Below are entries; output exactly the lines from the one with "Open [http://localhost:3000](http://localhost:3000) to" to the one with "It correctly bundles", both included, and nothing else.

**Data to process**:
======
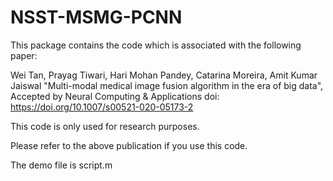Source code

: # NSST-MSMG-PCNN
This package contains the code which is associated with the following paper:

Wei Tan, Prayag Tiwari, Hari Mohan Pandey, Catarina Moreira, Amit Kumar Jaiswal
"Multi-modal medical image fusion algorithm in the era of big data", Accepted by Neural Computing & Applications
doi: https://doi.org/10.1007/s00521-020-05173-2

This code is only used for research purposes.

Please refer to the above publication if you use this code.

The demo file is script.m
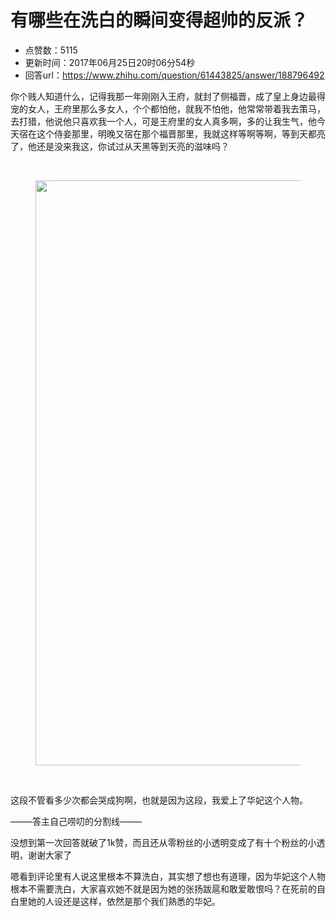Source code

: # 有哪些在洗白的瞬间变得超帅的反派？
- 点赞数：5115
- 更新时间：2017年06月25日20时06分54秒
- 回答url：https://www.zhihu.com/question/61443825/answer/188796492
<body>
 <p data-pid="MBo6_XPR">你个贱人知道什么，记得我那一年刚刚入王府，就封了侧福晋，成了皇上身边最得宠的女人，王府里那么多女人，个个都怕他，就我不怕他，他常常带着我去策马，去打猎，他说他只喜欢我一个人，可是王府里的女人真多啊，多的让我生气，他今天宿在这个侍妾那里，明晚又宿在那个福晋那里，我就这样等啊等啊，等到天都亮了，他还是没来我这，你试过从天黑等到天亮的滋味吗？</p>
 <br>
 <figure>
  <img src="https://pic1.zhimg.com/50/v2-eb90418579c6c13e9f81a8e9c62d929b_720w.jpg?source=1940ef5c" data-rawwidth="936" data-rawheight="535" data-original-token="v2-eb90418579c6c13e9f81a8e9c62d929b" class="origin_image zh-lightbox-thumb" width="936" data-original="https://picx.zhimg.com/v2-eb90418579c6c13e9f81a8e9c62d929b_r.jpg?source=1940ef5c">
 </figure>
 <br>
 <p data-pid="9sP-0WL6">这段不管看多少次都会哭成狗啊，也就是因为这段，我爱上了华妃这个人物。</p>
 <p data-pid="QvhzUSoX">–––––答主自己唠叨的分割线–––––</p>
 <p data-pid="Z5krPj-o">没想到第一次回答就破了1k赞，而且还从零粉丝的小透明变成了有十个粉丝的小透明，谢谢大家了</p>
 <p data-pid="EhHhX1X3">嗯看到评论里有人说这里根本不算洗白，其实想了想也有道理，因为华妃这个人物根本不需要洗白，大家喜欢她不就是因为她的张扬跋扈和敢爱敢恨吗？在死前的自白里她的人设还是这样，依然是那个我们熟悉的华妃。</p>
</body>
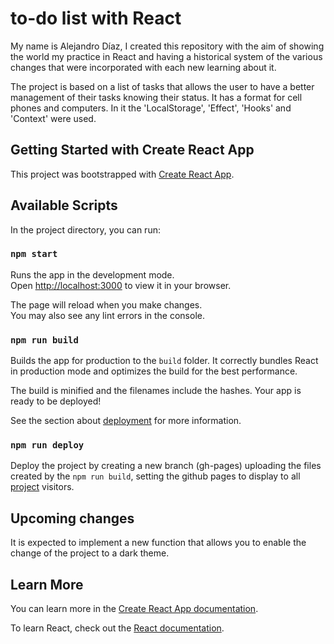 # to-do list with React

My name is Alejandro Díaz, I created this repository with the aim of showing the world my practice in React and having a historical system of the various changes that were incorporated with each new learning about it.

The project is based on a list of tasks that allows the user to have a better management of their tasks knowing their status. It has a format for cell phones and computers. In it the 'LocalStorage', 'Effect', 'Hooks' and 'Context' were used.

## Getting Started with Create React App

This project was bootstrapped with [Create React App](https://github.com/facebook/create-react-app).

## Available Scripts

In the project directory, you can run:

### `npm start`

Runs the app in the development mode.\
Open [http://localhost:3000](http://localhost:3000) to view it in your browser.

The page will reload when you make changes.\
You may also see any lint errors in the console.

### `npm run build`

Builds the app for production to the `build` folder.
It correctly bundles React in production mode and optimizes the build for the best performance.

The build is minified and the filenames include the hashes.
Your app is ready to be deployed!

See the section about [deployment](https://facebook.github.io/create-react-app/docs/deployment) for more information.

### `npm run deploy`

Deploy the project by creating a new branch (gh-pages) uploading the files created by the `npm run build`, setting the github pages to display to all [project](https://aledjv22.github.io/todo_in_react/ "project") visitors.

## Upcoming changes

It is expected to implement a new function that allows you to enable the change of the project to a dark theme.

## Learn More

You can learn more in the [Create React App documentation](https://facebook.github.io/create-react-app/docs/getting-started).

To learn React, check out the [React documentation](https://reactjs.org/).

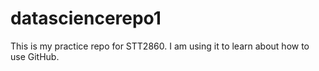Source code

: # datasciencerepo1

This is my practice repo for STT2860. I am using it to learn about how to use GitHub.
======
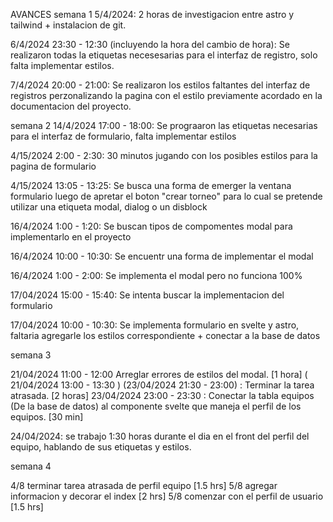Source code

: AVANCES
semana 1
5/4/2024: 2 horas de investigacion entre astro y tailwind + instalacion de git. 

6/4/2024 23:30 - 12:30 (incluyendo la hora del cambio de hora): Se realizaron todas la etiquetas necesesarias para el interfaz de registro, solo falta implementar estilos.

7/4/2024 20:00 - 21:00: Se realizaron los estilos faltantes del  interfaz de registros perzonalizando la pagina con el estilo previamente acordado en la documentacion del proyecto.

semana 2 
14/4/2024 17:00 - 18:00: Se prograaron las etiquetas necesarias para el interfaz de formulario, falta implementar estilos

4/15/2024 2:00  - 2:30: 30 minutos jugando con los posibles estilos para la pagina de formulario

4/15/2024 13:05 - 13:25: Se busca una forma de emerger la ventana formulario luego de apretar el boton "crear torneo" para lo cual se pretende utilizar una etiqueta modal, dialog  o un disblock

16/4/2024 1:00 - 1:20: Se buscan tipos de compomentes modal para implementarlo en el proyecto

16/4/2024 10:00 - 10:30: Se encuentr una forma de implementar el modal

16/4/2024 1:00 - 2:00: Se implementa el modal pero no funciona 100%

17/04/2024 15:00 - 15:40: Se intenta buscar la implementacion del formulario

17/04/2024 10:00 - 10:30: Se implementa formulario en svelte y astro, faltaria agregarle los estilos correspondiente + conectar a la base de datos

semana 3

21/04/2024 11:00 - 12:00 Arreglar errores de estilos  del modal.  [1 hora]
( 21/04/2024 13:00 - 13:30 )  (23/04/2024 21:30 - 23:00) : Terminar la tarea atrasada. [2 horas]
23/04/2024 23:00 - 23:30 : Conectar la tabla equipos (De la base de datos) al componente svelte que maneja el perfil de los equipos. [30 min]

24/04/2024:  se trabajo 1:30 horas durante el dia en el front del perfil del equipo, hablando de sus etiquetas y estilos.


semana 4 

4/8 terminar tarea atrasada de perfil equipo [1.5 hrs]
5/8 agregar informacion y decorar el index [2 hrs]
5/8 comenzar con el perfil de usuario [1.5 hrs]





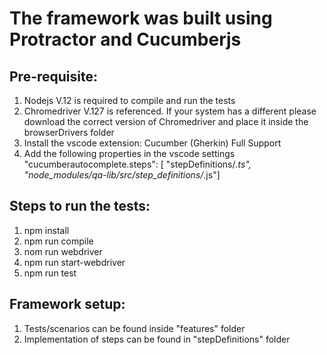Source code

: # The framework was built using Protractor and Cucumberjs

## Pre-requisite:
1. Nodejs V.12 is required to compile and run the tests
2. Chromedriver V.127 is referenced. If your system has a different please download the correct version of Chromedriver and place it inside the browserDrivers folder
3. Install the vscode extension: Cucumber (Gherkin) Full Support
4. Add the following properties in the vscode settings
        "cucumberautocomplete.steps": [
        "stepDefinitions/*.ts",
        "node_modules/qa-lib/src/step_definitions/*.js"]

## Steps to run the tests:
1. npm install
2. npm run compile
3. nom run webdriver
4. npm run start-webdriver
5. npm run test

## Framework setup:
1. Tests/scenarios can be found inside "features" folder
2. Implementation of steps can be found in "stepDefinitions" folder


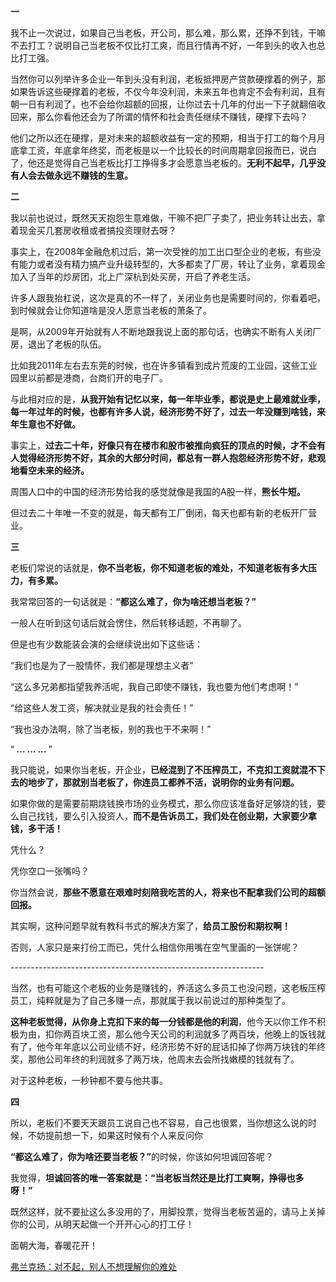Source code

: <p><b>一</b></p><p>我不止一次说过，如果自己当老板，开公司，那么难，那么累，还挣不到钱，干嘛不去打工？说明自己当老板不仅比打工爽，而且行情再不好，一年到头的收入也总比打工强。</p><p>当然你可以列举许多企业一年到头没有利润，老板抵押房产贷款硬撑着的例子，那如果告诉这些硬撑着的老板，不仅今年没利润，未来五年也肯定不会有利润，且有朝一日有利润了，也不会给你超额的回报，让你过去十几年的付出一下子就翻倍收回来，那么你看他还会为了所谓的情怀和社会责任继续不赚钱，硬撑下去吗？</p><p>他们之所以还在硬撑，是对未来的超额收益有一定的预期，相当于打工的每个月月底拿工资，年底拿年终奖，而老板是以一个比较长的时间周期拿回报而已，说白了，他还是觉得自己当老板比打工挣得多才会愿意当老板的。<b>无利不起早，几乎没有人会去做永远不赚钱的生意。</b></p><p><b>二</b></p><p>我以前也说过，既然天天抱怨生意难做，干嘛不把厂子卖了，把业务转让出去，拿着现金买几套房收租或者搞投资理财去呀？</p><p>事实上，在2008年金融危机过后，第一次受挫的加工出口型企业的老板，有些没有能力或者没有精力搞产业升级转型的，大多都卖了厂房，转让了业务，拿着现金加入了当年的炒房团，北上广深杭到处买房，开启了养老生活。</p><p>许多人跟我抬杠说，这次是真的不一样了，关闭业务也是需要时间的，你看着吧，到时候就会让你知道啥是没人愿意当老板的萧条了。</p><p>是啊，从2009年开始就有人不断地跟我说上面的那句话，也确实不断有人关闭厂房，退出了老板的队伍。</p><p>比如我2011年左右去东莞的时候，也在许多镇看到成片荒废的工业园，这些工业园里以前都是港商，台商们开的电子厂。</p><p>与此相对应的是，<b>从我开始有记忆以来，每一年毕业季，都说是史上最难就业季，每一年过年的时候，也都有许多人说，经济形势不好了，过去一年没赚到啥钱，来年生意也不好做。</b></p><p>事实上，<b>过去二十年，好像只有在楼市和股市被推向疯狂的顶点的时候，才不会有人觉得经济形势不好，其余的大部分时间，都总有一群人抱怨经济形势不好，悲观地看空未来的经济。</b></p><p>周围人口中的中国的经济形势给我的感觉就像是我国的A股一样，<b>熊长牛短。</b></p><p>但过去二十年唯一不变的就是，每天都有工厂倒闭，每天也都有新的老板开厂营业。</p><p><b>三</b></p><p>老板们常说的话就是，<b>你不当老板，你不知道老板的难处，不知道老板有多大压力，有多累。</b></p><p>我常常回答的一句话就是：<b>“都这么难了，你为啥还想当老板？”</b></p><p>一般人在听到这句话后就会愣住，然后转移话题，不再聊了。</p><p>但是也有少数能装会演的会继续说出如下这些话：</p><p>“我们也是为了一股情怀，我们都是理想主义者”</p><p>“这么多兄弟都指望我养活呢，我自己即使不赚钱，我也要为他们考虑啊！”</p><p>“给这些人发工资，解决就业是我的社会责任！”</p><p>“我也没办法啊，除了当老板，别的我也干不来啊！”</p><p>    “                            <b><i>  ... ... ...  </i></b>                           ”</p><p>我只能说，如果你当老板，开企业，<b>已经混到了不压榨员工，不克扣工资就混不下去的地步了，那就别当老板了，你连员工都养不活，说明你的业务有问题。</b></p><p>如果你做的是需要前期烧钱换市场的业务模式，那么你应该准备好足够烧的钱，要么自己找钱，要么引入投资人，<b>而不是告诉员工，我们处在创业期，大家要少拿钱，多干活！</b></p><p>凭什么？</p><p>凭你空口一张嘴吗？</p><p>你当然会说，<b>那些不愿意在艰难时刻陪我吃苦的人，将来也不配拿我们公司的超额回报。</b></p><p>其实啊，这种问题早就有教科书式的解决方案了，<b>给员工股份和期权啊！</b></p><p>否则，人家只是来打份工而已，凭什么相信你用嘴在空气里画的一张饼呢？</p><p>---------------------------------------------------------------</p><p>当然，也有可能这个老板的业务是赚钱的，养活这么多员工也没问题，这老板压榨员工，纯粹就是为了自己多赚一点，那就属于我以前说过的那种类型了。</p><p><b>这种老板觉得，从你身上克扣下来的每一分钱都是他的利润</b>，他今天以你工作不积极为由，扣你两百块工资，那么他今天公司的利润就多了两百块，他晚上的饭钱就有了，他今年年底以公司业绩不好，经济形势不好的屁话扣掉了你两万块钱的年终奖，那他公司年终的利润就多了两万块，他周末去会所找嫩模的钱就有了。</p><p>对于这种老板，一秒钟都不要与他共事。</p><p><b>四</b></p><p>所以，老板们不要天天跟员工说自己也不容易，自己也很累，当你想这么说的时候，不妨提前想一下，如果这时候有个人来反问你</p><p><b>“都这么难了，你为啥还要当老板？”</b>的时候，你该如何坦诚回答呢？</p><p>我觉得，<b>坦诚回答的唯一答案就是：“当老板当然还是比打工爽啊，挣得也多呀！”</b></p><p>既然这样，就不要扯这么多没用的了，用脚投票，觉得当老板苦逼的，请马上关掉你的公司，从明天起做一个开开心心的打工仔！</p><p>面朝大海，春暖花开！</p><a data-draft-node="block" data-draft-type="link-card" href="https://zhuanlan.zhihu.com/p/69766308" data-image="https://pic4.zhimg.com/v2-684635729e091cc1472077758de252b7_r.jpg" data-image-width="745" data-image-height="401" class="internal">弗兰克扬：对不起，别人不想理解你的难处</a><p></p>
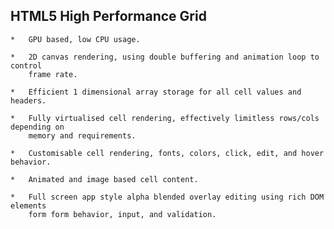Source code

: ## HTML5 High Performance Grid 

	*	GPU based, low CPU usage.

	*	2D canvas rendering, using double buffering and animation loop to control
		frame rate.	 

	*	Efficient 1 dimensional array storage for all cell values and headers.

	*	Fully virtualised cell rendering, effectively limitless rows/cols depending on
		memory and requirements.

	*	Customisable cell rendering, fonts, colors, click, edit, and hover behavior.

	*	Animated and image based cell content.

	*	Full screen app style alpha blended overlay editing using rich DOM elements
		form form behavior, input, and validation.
======
**The completed task**:
Open [http://localhost:3000](http://localhost:3000) to view it in your browser.

The page will reload when you make changes.\
You may also see any lint errors in the console.

### `npm run build`

Builds the app for production to the `build` folder.
It correctly bundles React in production mode and optimizes the build for the best performance.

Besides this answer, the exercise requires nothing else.